Years later KeePassXC[1] was forked and slowly growing.

[0]
[https://github.com/keepassx/keepassx/pull/52](https://github.com/keepassx/keepassx/pull/52)

[1]
[https://github.com/keepassxreboot/keepassxc](https://github.com/keepassxreboot/keepassxc)

------
gleb
If they have access to URLs that's even more bad than it seems. The URLs are
often registration form urls and can have secret data as url parameters.

LastPass needs to comment on this. It looks pretty bad.

------
zeveb
The (otherwise excellent) Password Store program effectively does the same
thing.

Folks, encrypt _everything_. Anything less is profoundly foolish.

------
EGreg
I have a question to all the hackers here about personal identity managers and
UX. There are projects to decentralize personal identity and move away from
passwords, such as Solid ([https://solid.mit.edu](https://solid.mit.edu)) and
our own project, Qbix
([https://qbix.com/platform](https://qbix.com/platform)).

The WeChat article recently posted shows one major thing about user behavior
and UX architecture. Users actually prefer to have one APP on their phone
representing their social identity, have all their notifications, contacts,
etc. from all different communities in the app.

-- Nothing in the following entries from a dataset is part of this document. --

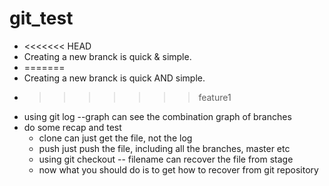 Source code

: # git_test

* <<<<<<< HEAD
* Creating a new branck is quick & simple.
* =======
* Creating a new branck is quick AND simple.
* >>>>>>> feature1
* using git log --graph can see the combination graph of branches
* do some recap and test
	* clone can just get the file, not the log
	* push just push the file, including all the branches, master etc
	* using git checkout -- filename can recover the file from stage
	* now what you should do is to get how to recover from git repository
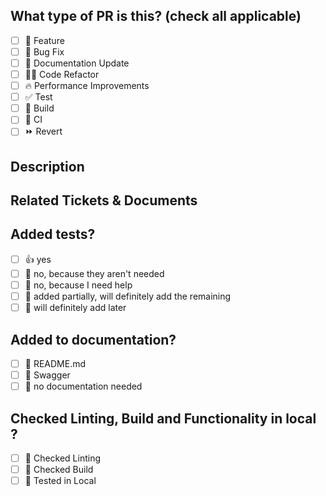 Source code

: ## What type of PR is this? (check all applicable)

-   [ ] 🍕 Feature
-   [ ] 🐛 Bug Fix
-   [ ] 📝 Documentation Update
-   [ ] 🧑‍💻 Code Refactor
-   [ ] 🔥 Performance Improvements
-   [ ] ✅ Test
-   [ ] 🤖 Build
-   [ ] 🔁 CI
-   [ ] ⏩ Revert

## Description

<!--
Please do not leave this blank.
Write your description here.
-->

## Related Tickets & Documents

<!--
add Jira Ticket/Story link or Confluence doc links here
-->

## Added tests?

-   [ ] 👍 yes
-   [ ] 🙅 no, because they aren't needed
-   [ ] 🙋 no, because I need help
-   [ ] 🙋 added partially, will definitely add the remaining
-   [ ] 🙋 will definitely add later

## Added to documentation?

-   [ ] 📜 README.md
-   [ ] 📕 Swagger
-   [ ] 🙅 no documentation needed

## Checked Linting, Build and Functionality in local ?

-   [ ] 🔁 Checked Linting
-   [ ] 🔁 Checked Build
-   [ ] 🔁 Tested in Local

<!-- note: PRs with deleted sections will be marked invalid -->
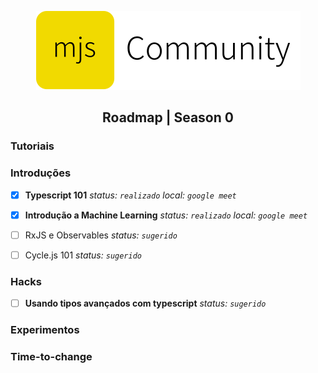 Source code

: <p align=center>
  <img
    src="https://raw.githubusercontent.com/mjs-community/admin/main/brand/logo-horizontal.svg?" />
</p>

<h2 align=center> Roadmap | Season 0 </h2>

### Tutoriais

### Introduções
- [x] **Typescript 101**
_status: `realizado`_
_local: `google meet`_

- [x] **Introdução a Machine Learning**
_status: `realizado`_
_local: `google meet`_

- [ ] RxJS e Observables
_status: `sugerido`_

- [ ] Cycle.js 101
_status: `sugerido`_

### Hacks
- [ ] **Usando tipos avançados com typescript**
_status: `sugerido`_

### Experimentos

### Time-to-change
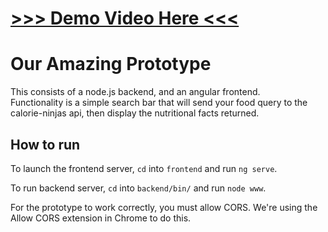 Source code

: # [>>> Demo Video Here <<<](https://youtu.be/p3CPHkJC6SE)  
  
# Our Amazing Prototype

This consists of a node.js backend, and an angular frontend.  
Functionality is a simple search bar that will send your food query to the calorie-ninjas api, then display the nutritional facts returned.

## How to run

To launch the frontend server, `cd` into `frontend` and run `ng serve`.  
  
To run backend server, `cd` into `backend/bin/` and run `node www`.  
  
For the prototype to work correctly, you must allow CORS. We're using the Allow CORS extension in Chrome to do this.  
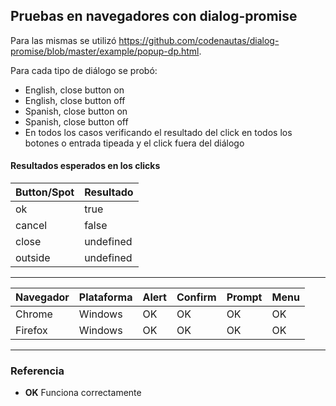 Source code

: ## Pruebas en navegadores con dialog-promise

Para las mismas se utilizó https://github.com/codenautas/dialog-promise/blob/master/example/popup-dp.html.

Para cada tipo de diálogo se probó:
  * English, close button on
  * English, close button off
  * Spanish, close button on
  * Spanish, close button off
  * En todos los casos verificando el resultado del click en todos los botones o entrada tipeada y el click fuera del diálogo


#### Resultados esperados en los clicks

Button/Spot | Resultado
----|----
ok | true
cancel | false
close | undefined
outside | undefined

*** 
Navegador | Plataforma | Alert | Confirm | Prompt | Menu
----|----|----|----|---|----
Chrome | Windows | OK | OK | OK | OK
Firefox | Windows | OK | OK | OK | OK

***
### Referencia
- **OK** Funciona correctamente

So this probably means that the "personal identity server" should have some
default protocol to receive notifications (encrypted with user's public key)
and an APP for iOS and Android. The server would have rules for processing
notifications and may notify the user (eg it may stop after the first 5 or set
do not disturb where only the badge updates). Upon opening the app the user
would see all the notifications from all the other services (they would be
fetched and decrypted). And those notifications may contain deep-links back
into flows that generated the notifications, eg a chat.

What is also nice is if you can have these rules be general purpose hooks that
run on the client in some isolated JS environment. Then for example you can
update the list of ids that a user's contacts have on different services (if
you have pairwise anonymity) in the background. And next time you visit a
website the auth extension/library/app can offer to connect you with those
people on that website.

I think the Personal App should display badges corresponding to the # of
websites that have caused notifications, not the # of notifications. The
latter should appear only when you open the app and see the list of relying
party websites. Then each website can have a # of notifications next to it and
the can be sorted eg by most recent or most urgent notifications.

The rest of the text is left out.